Or Keneburgh, as it is sometimes spelled, was the wife of one of the Saxon kings who ruled in Britain during the Heptarchy; she was the daughter of Penda, King of Mercia, and was mainly instrumental, it is said, in converting that powerful monarch to Christianity. She was married to Alfred, eldest son of Oswy, and was called Queen of Deria, over which district her husband had control. Through her influence, we are told that the court of Alfred became converted into a kind of monastic school of regular discipline and Christian perfection, according to the ideas of religion then prevalent Her heart, it is said, was more set upon the kingdom of heaven than on any earthly diadem.

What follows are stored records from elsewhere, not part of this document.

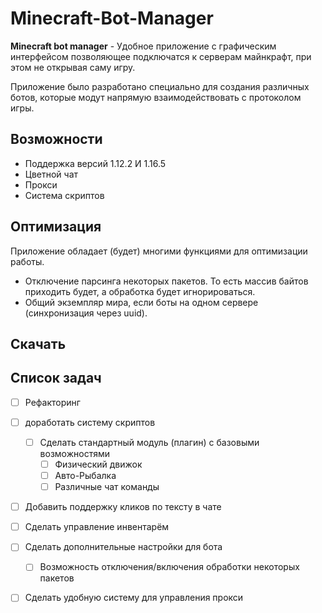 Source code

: # Minecraft-Bot-Manager

**Minecraft bot manager** - Удобное приложение с графическим интерфейсом позволяющее подключатся к серверам майнкрафт, при этом не открывая саму игру.

Приложение было разработано специально для создания различных ботов, которые модут напрямую взаимодействовать с протоколом игры.
## Возможности
- Поддержка версий 1.12.2 И 1.16.5
- Цветной чат
- Прокси
- Система скриптов

## Оптимизация
Приложение обладает (будет) многими функциями для оптимизации работы.
- Отключение парсинга некоторых пакетов. То есть массив байтов приходить будет, а обработка будет игнорироваться.
- Общий экземпляр мира, если боты на одном сервере (синхронизация через uuid).


## Скачать


## Список задач
- [ ] Рефакторинг
- [ ] доработать систему скриптов
	- [ ] Сделать стандартный модуль (плагин) с базовыми возможностями
		- [ ] Физический движок
		- [ ] Авто-Рыбалка
		- [ ] Различные чат команды
- [ ] Добавить поддержку кликов по тексту в чате
- [ ] Сделать управление инвентарём
- [ ] Сделать дополнительные настройки для бота
	- [ ] Возможность отключения/включения обработки некоторых пакетов
- [ ] Сделать удобную систему для управления прокси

Alfred having died during his father's lifetime, Quenburga returned to her father's dominions, and, resolving to devote the rest of her life to religious seclusion, founded an establishment of Christian virgins at a place on the confines of Huntingdon and Northampton, called Dormund-caistor, and afterwards in her honour Kunneburg-ceastor, or the town of Quenburgh. Here she lived, and here she died, and here, when her father was killed, and heavy misfortunes fell upon her family, she received her three sisters, Keneswitba. Quendrida, and Idaburga, desirous, like her, of finding a place of rest and retirement from the troubles of life. Drayton, in his "Polyalbion," says,

"Kenebarg in this our sainted front shall stand.
To Alfred the loved wife, King of Northomberland;"

and, according to Palgrave, she was "A mirror of sanctity, so that many virgins of all ranks and degrees resorted to her monastery, to be instructed in the rules and exercises of a religious life; and while the daughters of princes reverenced her as a mistress, the poor were admitted to regard her as a companion, and both tho one and the other honoured her as a parent."